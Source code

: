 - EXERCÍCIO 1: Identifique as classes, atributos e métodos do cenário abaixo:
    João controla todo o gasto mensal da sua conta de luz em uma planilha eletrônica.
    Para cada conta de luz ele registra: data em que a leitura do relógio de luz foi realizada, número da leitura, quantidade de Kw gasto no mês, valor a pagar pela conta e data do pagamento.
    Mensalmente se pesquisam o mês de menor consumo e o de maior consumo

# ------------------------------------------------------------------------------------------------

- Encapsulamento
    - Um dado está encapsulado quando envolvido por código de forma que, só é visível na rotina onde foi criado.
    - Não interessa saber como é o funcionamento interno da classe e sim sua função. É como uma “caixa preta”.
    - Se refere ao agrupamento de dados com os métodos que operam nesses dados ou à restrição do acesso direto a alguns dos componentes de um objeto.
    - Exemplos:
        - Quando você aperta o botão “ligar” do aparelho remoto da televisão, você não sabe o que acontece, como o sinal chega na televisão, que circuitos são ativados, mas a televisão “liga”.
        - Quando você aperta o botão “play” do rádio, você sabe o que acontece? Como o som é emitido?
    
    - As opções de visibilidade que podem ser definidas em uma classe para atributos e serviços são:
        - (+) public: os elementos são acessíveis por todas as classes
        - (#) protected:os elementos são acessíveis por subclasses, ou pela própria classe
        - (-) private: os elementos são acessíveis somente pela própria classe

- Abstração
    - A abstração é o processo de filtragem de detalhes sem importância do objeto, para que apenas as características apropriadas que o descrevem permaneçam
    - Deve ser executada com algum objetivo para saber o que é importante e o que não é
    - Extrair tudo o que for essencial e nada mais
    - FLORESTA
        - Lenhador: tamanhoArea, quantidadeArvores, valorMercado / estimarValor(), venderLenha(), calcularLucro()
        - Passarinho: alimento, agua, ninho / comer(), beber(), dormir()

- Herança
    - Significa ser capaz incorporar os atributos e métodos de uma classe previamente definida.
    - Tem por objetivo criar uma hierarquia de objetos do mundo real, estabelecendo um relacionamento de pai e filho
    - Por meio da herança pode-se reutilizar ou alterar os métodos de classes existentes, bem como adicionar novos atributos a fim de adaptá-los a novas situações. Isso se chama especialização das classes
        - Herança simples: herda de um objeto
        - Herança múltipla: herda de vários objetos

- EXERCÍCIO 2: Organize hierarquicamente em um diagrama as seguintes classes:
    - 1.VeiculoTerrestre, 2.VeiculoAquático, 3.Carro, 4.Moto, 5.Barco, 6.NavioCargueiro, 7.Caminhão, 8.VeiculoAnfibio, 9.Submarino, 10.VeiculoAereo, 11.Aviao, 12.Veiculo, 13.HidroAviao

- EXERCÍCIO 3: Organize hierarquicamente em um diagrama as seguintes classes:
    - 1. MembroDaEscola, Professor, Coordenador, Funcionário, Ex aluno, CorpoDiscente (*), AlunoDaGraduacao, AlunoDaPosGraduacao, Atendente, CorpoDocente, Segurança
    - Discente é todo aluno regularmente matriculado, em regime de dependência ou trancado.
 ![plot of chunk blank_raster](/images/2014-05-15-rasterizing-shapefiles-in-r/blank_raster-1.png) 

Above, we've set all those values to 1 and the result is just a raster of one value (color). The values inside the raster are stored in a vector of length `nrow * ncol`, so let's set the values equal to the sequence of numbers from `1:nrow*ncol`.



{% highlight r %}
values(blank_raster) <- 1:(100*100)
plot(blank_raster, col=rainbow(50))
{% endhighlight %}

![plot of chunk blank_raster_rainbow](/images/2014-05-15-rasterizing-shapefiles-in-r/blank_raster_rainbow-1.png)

_TASK PROMPT_
Write out every entry again so that each line matches the original exactly.

_SOLUTION BELOW_
Source code

: - EXERCÍCIO 1: Identifique as classes, atributos e métodos do cenário abaixo:
    João controla todo o gasto mensal da sua conta de luz em uma planilha eletrônica.
    Para cada conta de luz ele registra: data em que a leitura do relógio de luz foi realizada, número da leitura, quantidade de Kw gasto no mês, valor a pagar pela conta e data do pagamento.
    Mensalmente se pesquisam o mês de menor consumo e o de maior consumo

# ------------------------------------------------------------------------------------------------

- Encapsulamento
    - Um dado está encapsulado quando envolvido por código de forma que, só é visível na rotina onde foi criado.
    - Não interessa saber como é o funcionamento interno da classe e sim sua função. É como uma “caixa preta”.
    - Se refere ao agrupamento de dados com os métodos que operam nesses dados ou à restrição do acesso direto a alguns dos componentes de um objeto.
    - Exemplos:
        - Quando você aperta o botão “ligar” do aparelho remoto da televisão, você não sabe o que acontece, como o sinal chega na televisão, que circuitos são ativados, mas a televisão “liga”.
        - Quando você aperta o botão “play” do rádio, você sabe o que acontece? Como o som é emitido?
    
    - As opções de visibilidade que podem ser definidas em uma classe para atributos e serviços são:
        - (+) public: os elementos são acessíveis por todas as classes
        - (#) protected:os elementos são acessíveis por subclasses, ou pela própria classe
        - (-) private: os elementos são acessíveis somente pela própria classe

- Abstração
    - A abstração é o processo de filtragem de detalhes sem importância do objeto, para que apenas as características apropriadas que o descrevem permaneçam
    - Deve ser executada com algum objetivo para saber o que é importante e o que não é
    - Extrair tudo o que for essencial e nada mais
    - FLORESTA
        - Lenhador: tamanhoArea, quantidadeArvores, valorMercado / estimarValor(), venderLenha(), calcularLucro()
        - Passarinho: alimento, agua, ninho / comer(), beber(), dormir()

- Herança
    - Significa ser capaz incorporar os atributos e métodos de uma classe previamente definida.
    - Tem por objetivo criar uma hierarquia de objetos do mundo real, estabelecendo um relacionamento de pai e filho
    - Por meio da herança pode-se reutilizar ou alterar os métodos de classes existentes, bem como adicionar novos atributos a fim de adaptá-los a novas situações. Isso se chama especialização das classes
        - Herança simples: herda de um objeto
        - Herança múltipla: herda de vários objetos

- EXERCÍCIO 2: Organize hierarquicamente em um diagrama as seguintes classes:
    - 1.VeiculoTerrestre, 2.VeiculoAquático, 3.Carro, 4.Moto, 5.Barco, 6.NavioCargueiro, 7.Caminhão, 8.VeiculoAnfibio, 9.Submarino, 10.VeiculoAereo, 11.Aviao, 12.Veiculo, 13.HidroAviao

- EXERCÍCIO 3: Organize hierarquicamente em um diagrama as seguintes classes:
    - 1. MembroDaEscola, Professor, Coordenador, Funcionário, Ex aluno, CorpoDiscente (*), AlunoDaGraduacao, AlunoDaPosGraduacao, Atendente, CorpoDocente, Segurança
    - Discente é todo aluno regularmente matriculado, em regime de dependência ou trancado.
 ![plot of chunk blank_raster](/images/2014-05-15-rasterizing-shapefiles-in-r/blank_raster-1.png) 

Above, we've set all those values to 1 and the result is just a raster of one value (color). The values inside the raster are stored in a vector of length `nrow * ncol`, so let's set the values equal to the sequence of numbers from `1:nrow*ncol`.



{% highlight r %}
values(blank_raster) <- 1:(100*100)
plot(blank_raster, col=rainbow(50))
{% endhighlight %}

![plot of chunk blank_raster_rainbow](/images/2014-05-15-rasterizing-shapefiles-in-r/blank_raster_rainbow-1.png)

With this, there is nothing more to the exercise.